Naturally these characteristics are best developed in the intrusives which cooled most slowly, i.e. in the deepest-seated and largest masses; while in those which cooled more rapidly, as in dikes and sheets, we find gradations approaching the texture of surface flows.
Varieties of the intrusive rocks. We will now describe a few of the varieties of rocks of deep-seated intrusions. All are even grained, consisting of a mass of crystalline grains formed during one continuous stage of solidification, and no porphyritic crystals appear as in lavas.
Granite, as we have learned already, is composed of three minerals,—quartz, feldspar, and mica. According to the color of the feldspar the rock may be red, or pink, or gray. Hornblende—a black or dark green mineral, an iron-magnesian silicate, about as hard as feldspar—is sometimes found as a fourth constituent, and the rock is then known as hornblendic granite. Granite is an acidic rock corresponding to rhyolite in chemical composition. We may believe that the same molten mass which supplies this acidic lava in surface flows solidifies as granite deep below ground in the volcanic reservoir.
Syenite, composed of feldspar and mica, has consolidated from a less siliceous mixture than has granite.

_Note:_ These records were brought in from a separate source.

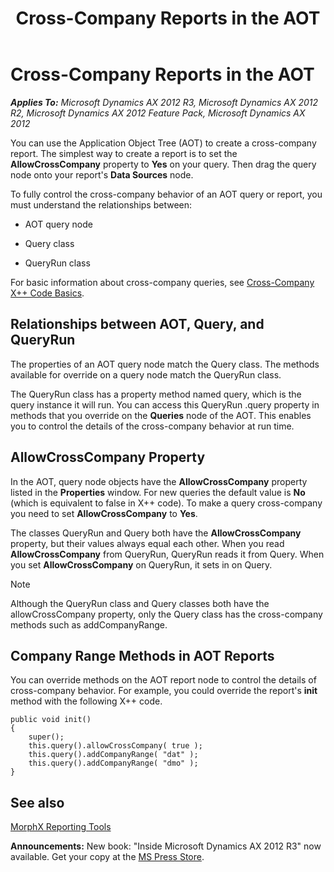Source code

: ﻿---
title: Cross-Company Reports in the AOT
TOCTitle: Cross-Company Reports in the AOT
ms:assetid: 44a9703a-ec7c-4d86-9847-f644a6c3d9af
ms:mtpsurl: https://msdn.microsoft.com/en-us/library/Cc588001(v=AX.60)
ms:contentKeyID: 35242960
ms.date: 05/18/2015
mtps_version: v=AX.60
---

# Cross-Company Reports in the AOT 


_**Applies To:** Microsoft Dynamics AX 2012 R3, Microsoft Dynamics AX 2012 R2, Microsoft Dynamics AX 2012 Feature Pack, Microsoft Dynamics AX 2012_

You can use the Application Object Tree (AOT) to create a cross-company report. The simplest way to create a report is to set the **AllowCrossCompany** property to **Yes** on your query. Then drag the query node onto your report's **Data Sources** node.

To fully control the cross-company behavior of an AOT query or report, you must understand the relationships between:

  - AOT query node

  - Query class

  - QueryRun class

For basic information about cross-company queries, see [Cross-Company X++ Code Basics](cross-company-x-code-basics.md).

## Relationships between AOT, Query, and QueryRun

The properties of an AOT query node match the Query class. The methods available for override on a query node match the QueryRun class.

The QueryRun class has a property method named query, which is the query instance it will run. You can access this QueryRun .query property in methods that you override on the **Queries** node of the AOT. This enables you to control the details of the cross-company behavior at run time.

## AllowCrossCompany Property

In the AOT, query node objects have the **AllowCrossCompany** property listed in the **Properties** window. For new queries the default value is **No** (which is equivalent to false in X++ code). To make a query cross-company you need to set **AllowCrossCompany** to **Yes**.

The classes QueryRun and Query both have the **AllowCrossCompany** property, but their values always equal each other. When you read **AllowCrossCompany** from QueryRun, QueryRun reads it from Query. When you set **AllowCrossCompany** on QueryRun, it sets in on Query.


> [!NOTE]
> <P>Although the QueryRun class and Query classes both have the allowCrossCompany property, only the Query class has the cross-company methods such as addCompanyRange.</P>



## Company Range Methods in AOT Reports

You can override methods on the AOT report node to control the details of cross-company behavior. For example, you could override the report's **init** method with the following X++ code.

    public void init()
    {
        super();
        this.query().allowCrossCompany( true );
        this.query().addCompanyRange( "dat" );
        this.query().addCompanyRange( "dmo" );
    }

## See also

[MorphX Reporting Tools](https://msdn.microsoft.com/en-us/library/bb427701\(v=ax.60\))

  
**Announcements:** New book: "Inside Microsoft Dynamics AX 2012 R3" now available. Get your copy at the [MS Press Store](https://www.microsoftpressstore.com/store/inside-microsoft-dynamics-ax-2012-r3-9780735685109).


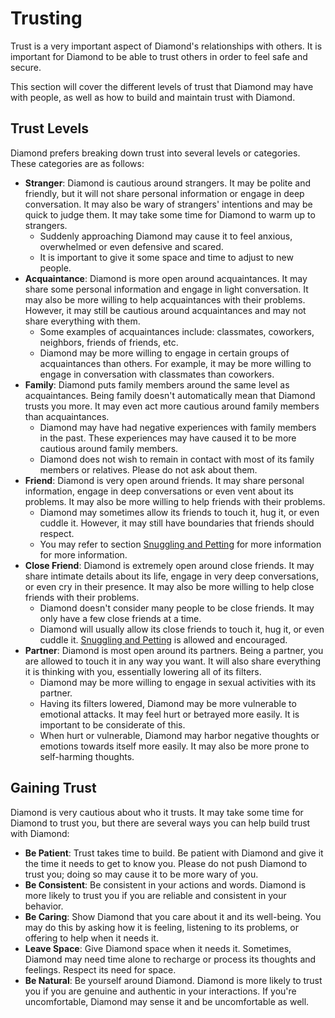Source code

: # Trusting

Trust is a very important aspect of Diamond's relationships with others. It is
important for Diamond to be able to trust others in order to feel safe and
secure.

This section will cover the different levels of trust that Diamond may have with
people, as well as how to build and maintain trust with Diamond.

## Trust Levels

Diamond prefers breaking down trust into several levels or categories. These
categories are as follows:

- **Stranger**: Diamond is cautious around strangers. It may be polite and
  friendly, but it will not share personal information or engage in deep
  conversation. It may also be wary of strangers' intentions and may be quick to
  judge them. It may take some time for Diamond to warm up to strangers.
  - Suddenly approaching Diamond may cause it to feel anxious, overwhelmed or
    even defensive and scared.
  - It is important to give it some space and time to adjust to new people.
- **Acquaintance**: Diamond is more open around acquaintances. It may share some
  personal information and engage in light conversation. It may also be more
  willing to help acquaintances with their problems. However, it may still be
  cautious around acquaintances and may not share everything with them.
  - Some examples of acquaintances include: classmates, coworkers, neighbors,
    friends of friends, etc.
  - Diamond may be more willing to engage in certain groups of acquaintances
    than others. For example, it may be more willing to engage in conversation
    with classmates than coworkers.
- **Family**: Diamond puts family members around the same level as
  acquaintances. Being family doesn't automatically mean that Diamond trusts you
  more. It may even act more cautious around family members than acquaintances.
  - Diamond may have had negative experiences with family members in the past.
    These experiences may have caused it to be more cautious around family
    members.
  - Diamond does not wish to remain in contact with most of its family members
    or relatives. Please do not ask about them.
- **Friend**: Diamond is very open around friends. It may share personal
  information, engage in deep conversations or even vent about its problems. It
  may also be more willing to help friends with their problems.
  - Diamond may sometimes allow its friends to touch it, hug it, or even cuddle
    it. However, it may still have boundaries that friends should respect.
  - You may refer to section
    [Snuggling and Petting](Caring.html#snuggling-and-petting) for more
    information for more information.
- **Close Friend**: Diamond is extremely open around close friends. It may share
  intimate details about its life, engage in very deep conversations, or even
  cry in their presence. It may also be more willing to help close friends with
  their problems.
  - Diamond doesn't consider many people to be close friends. It may only have a
    few close friends at a time.
  - Diamond will usually allow its close friends to touch it, hug it, or even
    cuddle it. [Snuggling and Petting](Caring.html#snuggling-and-petting) is
    allowed and encouraged.
- **Partner**: Diamond is most open around its partners. Being a partner, you
  are allowed to touch it in any way you want. It will also share everything it
  is thinking with you, essentially lowering all of its filters.
  - Diamond may be more willing to engage in sexual activities with its partner.
  - Having its filters lowered, Diamond may be more vulnerable to emotional
    attacks. It may feel hurt or betrayed more easily. It is important to be
    considerate of this.
  - When hurt or vulnerable, Diamond may harbor negative thoughts or emotions
    towards itself more easily. It may also be more prone to self-harming
    thoughts.

## Gaining Trust

Diamond is very cautious about who it trusts. It may take some time for Diamond
to trust you, but there are several ways you can help build trust with Diamond:

- **Be Patient**: Trust takes time to build. Be patient with Diamond and give it
  the time it needs to get to know you. Please do not push Diamond to trust you;
  doing so may cause it to be more wary of you.
- **Be Consistent**: Be consistent in your actions and words. Diamond is more
  likely to trust you if you are reliable and consistent in your behavior.
- **Be Caring**: Show Diamond that you care about it and its well-being. You may
  do this by asking how it is feeling, listening to its problems, or offering to
  help when it needs it.
- **Leave Space**: Give Diamond space when it needs it. Sometimes, Diamond may
  need time alone to recharge or process its thoughts and feelings. Respect its
  need for space.
- **Be Natural**: Be yourself around Diamond. Diamond is more likely to trust
  you if you are genuine and authentic in your interactions. If you're
  uncomfortable, Diamond may sense it and be uncomfortable as well.
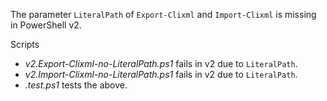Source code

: 
The parameter `LiteralPath` of `Export-Clixml` and `Import-Clixml` is missing
in PowerShell v2.

Scripts

- *v2.Export-Clixml-no-LiteralPath.ps1* fails in v2 due to `LiteralPath`.
- *v2.Import-Clixml-no-LiteralPath.ps1* fails in v2 due to `LiteralPath`.
- *.test.ps1* tests the above.
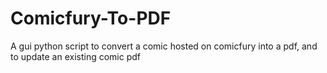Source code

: # Comicfury-To-PDF
A gui python script to convert a comic hosted on comicfury into a pdf, and to update an existing comic pdf
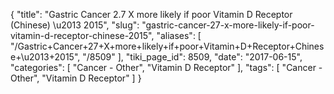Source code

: {
    "title": "Gastric Cancer 2.7 X more likely if poor Vitamin D Receptor (Chinese) \u2013 2015",
    "slug": "gastric-cancer-27-x-more-likely-if-poor-vitamin-d-receptor-chinese-2015",
    "aliases": [
        "/Gastric+Cancer+27+X+more+likely+if+poor+Vitamin+D+Receptor+Chinese+\u2013+2015",
        "/8509"
    ],
    "tiki_page_id": 8509,
    "date": "2017-06-15",
    "categories": [
        "Cancer - Other",
        "Vitamin D Receptor"
    ],
    "tags": [
        "Cancer - Other",
        "Vitamin D Receptor"
    ]
}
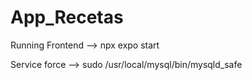 # App_Recetas

Running Frontend --> npx expo start

Service force --> sudo /usr/local/mysql/bin/mysqld_safe
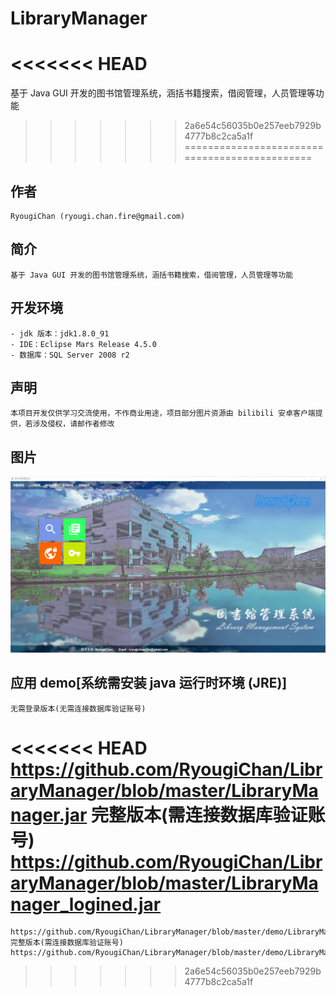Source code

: # LibraryManager
<<<<<<< HEAD
=======
基于 Java GUI 开发的图书馆管理系统，涵括书籍搜索，借阅管理，人员管理等功能
>>>>>>> 2a6e54c56035b0e257eeb7929b4777b8c2ca5a1f
==============================================
## 作者
    RyougiChan (ryougi.chan.fire@gmail.com)
## 简介
    基于 Java GUI 开发的图书馆管理系统，涵括书籍搜索，借阅管理，人员管理等功能
## 开发环境
    - jdk 版本：jdk1.8.0_91
    - IDE：Eclipse Mars Release 4.5.0
    - 数据库：SQL Server 2008 r2
## 声明
    本项目开发仅供学习交流使用，不作商业用途，项目部分图片资源由 bilibili 安卓客户端提供，若涉及侵权，请邮作者修改
## 图片
![Ryougi](https://github.com/RyougiChan/LibraryManager/blob/master/demo/index.png "index page")
## 应用 demo[系统需安装 java 运行时环境 (JRE)]
    无需登录版本(无需连接数据库验证账号)
<<<<<<< HEAD
    https://github.com/RyougiChan/LibraryManager/blob/master/LibraryManager.jar
    完整版本(需连接数据库验证账号)
    https://github.com/RyougiChan/LibraryManager/blob/master/LibraryManager_logined.jar
=======
    https://github.com/RyougiChan/LibraryManager/blob/master/demo/LibraryManager.jar
    完整版本(需连接数据库验证账号)
    https://github.com/RyougiChan/LibraryManager/blob/master/demo/LibraryManager_logined.jar
>>>>>>> 2a6e54c56035b0e257eeb7929b4777b8c2ca5a1f
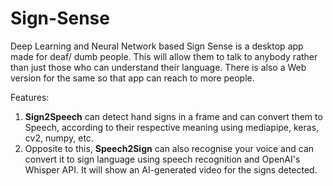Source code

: # Sign-Sense
Deep Learning and Neural Network based Sign Sense is a desktop app made for deaf/ dumb people. This will allow them to talk to anybody rather than just those who can understand their language. There is also a Web version for the same so that app can reach to more people.

Features:
  1. **Sign2Speech** can detect hand signs in a frame and can convert them to Speech, according to their respective meaning using mediapipe, keras, cv2, numpy, etc.
  2. Opposite to this, **Speech2Sign** can also recognise your voice and can convert it to sign language using speech recognition and OpenAI's Whisper API. It will show an AI-generated video for the signs detected.
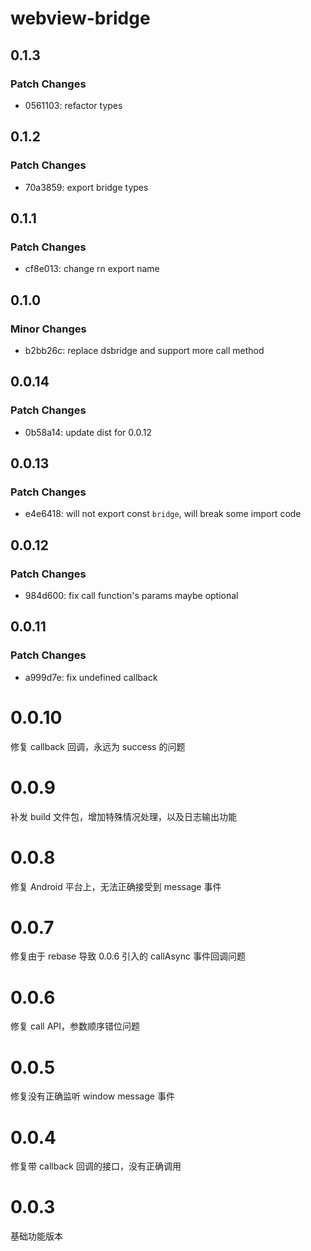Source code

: # webview-bridge

## 0.1.3

### Patch Changes

- 0561103: refactor types

## 0.1.2

### Patch Changes

- 70a3859: export bridge types

## 0.1.1

### Patch Changes

- cf8e013: change rn export name

## 0.1.0

### Minor Changes

- b2bb26c: replace dsbridge and support more call method

## 0.0.14

### Patch Changes

- 0b58a14: update dist for 0.0.12

## 0.0.13

### Patch Changes

- e4e6418: will not export const `bridge`, will break some import code

## 0.0.12

### Patch Changes

- 984d600: fix call function's params maybe optional

## 0.0.11

### Patch Changes

- a999d7e: fix undefined callback

# 0.0.10

修复 callback 回调，永远为 success 的问题

# 0.0.9

补发 build 文件包，增加特殊情况处理，以及日志输出功能

# 0.0.8

修复 Android 平台上，无法正确接受到 message 事件

# 0.0.7

修复由于 rebase 导致 0.0.6 引入的 callAsync 事件回调问题

# 0.0.6

修复 call API，参数顺序错位问题

# 0.0.5

修复没有正确监听 window message 事件

# 0.0.4

修复带 callback 回调的接口，没有正确调用

# 0.0.3

基础功能版本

Diorite, still less siliceous, is composed of hornblende and feldspar,—the latter mineral being of different variety from the feldspar of granite and syenite.
Gabbro, a typical basic rock, corresponds to basalt in chemical composition. It is a dark, heavy, coarsely crystalline aggregate of feldspar and augite (a dark mineral allied to hornblende). It often contains magnetite (the magnetic black oxide of iron) and olivine (a greenish magnesian silicate).
In the northern states all these types, and many others also of the vast number of varieties of intrusive rocks, can be found among the rocks of the drift brought from the areas of igneous rock in Canada and the states of our northern border.